→ **EXERCISE GOAL**:
Locate, in the data below, the line that contains "Block is displayed);" and the line that contains "in the future.)"; reproduce exactly those two lines and every line between them, nothing more.

Plain-text document sources:
------------------------------------------------

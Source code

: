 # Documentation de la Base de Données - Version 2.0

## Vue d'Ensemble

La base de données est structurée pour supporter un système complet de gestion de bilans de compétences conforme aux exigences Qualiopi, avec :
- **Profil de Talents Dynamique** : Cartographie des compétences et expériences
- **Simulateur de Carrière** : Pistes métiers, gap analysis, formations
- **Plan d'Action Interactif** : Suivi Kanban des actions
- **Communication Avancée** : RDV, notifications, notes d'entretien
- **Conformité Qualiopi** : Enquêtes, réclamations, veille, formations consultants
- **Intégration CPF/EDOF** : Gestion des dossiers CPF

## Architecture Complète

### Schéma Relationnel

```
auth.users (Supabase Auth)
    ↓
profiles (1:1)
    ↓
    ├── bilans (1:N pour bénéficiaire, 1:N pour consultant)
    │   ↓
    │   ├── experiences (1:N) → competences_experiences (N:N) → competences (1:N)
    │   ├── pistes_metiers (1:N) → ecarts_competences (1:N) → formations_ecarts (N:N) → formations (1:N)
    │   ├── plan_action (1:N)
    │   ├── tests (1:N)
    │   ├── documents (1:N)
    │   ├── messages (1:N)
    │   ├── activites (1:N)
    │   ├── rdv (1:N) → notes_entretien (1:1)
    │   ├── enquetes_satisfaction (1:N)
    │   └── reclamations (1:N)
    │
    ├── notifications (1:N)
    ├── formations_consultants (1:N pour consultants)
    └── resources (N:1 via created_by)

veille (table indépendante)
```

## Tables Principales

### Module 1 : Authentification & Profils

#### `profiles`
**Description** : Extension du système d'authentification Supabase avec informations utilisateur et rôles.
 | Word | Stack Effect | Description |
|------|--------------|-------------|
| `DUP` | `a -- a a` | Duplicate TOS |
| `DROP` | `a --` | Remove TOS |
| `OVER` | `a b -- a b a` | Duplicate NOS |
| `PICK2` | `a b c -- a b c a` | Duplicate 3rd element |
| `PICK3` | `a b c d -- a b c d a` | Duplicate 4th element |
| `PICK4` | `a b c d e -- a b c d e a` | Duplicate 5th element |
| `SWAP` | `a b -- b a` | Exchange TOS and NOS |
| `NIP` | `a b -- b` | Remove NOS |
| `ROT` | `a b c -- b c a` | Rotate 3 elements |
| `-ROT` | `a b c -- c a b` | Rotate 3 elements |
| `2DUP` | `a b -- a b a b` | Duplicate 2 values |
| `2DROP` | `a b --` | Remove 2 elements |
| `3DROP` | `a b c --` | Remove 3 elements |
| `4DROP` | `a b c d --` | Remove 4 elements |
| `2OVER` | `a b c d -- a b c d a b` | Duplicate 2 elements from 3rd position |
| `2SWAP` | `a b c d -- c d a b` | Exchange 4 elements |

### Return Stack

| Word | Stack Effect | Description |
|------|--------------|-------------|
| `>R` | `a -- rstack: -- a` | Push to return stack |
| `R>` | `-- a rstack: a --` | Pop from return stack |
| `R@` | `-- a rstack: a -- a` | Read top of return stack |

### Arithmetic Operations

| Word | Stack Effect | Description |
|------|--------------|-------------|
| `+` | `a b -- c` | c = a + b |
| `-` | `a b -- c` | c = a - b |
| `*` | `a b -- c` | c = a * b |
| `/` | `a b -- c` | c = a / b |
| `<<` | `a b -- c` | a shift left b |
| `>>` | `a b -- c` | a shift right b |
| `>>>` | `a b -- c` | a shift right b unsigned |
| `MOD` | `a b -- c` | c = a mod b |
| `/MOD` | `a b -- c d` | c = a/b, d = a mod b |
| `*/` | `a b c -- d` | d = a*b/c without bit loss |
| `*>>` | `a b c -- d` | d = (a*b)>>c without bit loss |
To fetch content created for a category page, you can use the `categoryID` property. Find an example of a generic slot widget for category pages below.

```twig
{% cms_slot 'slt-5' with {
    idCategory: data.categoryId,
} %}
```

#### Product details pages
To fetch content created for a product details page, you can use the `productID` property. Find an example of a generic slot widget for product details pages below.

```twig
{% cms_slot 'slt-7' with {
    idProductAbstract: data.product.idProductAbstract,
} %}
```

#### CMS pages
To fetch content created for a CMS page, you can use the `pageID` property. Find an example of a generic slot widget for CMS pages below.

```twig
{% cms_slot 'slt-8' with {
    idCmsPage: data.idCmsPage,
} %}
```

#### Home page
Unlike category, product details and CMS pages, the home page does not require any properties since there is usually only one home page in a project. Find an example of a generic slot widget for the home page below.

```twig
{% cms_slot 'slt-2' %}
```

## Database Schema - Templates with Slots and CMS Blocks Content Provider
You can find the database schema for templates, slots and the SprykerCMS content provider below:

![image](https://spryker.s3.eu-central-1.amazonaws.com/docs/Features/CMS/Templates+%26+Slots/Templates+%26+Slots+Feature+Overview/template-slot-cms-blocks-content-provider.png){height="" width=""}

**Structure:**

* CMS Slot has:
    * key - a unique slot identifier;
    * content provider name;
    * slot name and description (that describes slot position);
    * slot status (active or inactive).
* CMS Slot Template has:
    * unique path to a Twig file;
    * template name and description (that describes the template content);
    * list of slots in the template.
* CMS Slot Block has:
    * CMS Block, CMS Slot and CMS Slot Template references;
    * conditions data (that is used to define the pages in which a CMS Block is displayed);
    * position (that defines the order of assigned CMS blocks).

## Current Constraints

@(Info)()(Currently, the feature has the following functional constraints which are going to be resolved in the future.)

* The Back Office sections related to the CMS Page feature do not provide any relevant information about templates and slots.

------------------------------------------------

→ **ANSWER BOX**:
    * conditions data (that is used to define the pages in which a CMS Block is displayed);
    * position (that defines the order of assigned CMS blocks).

## Current Constraints

@(Info)()(Currently, the feature has the following functional constraints which are going to be resolved in the future.)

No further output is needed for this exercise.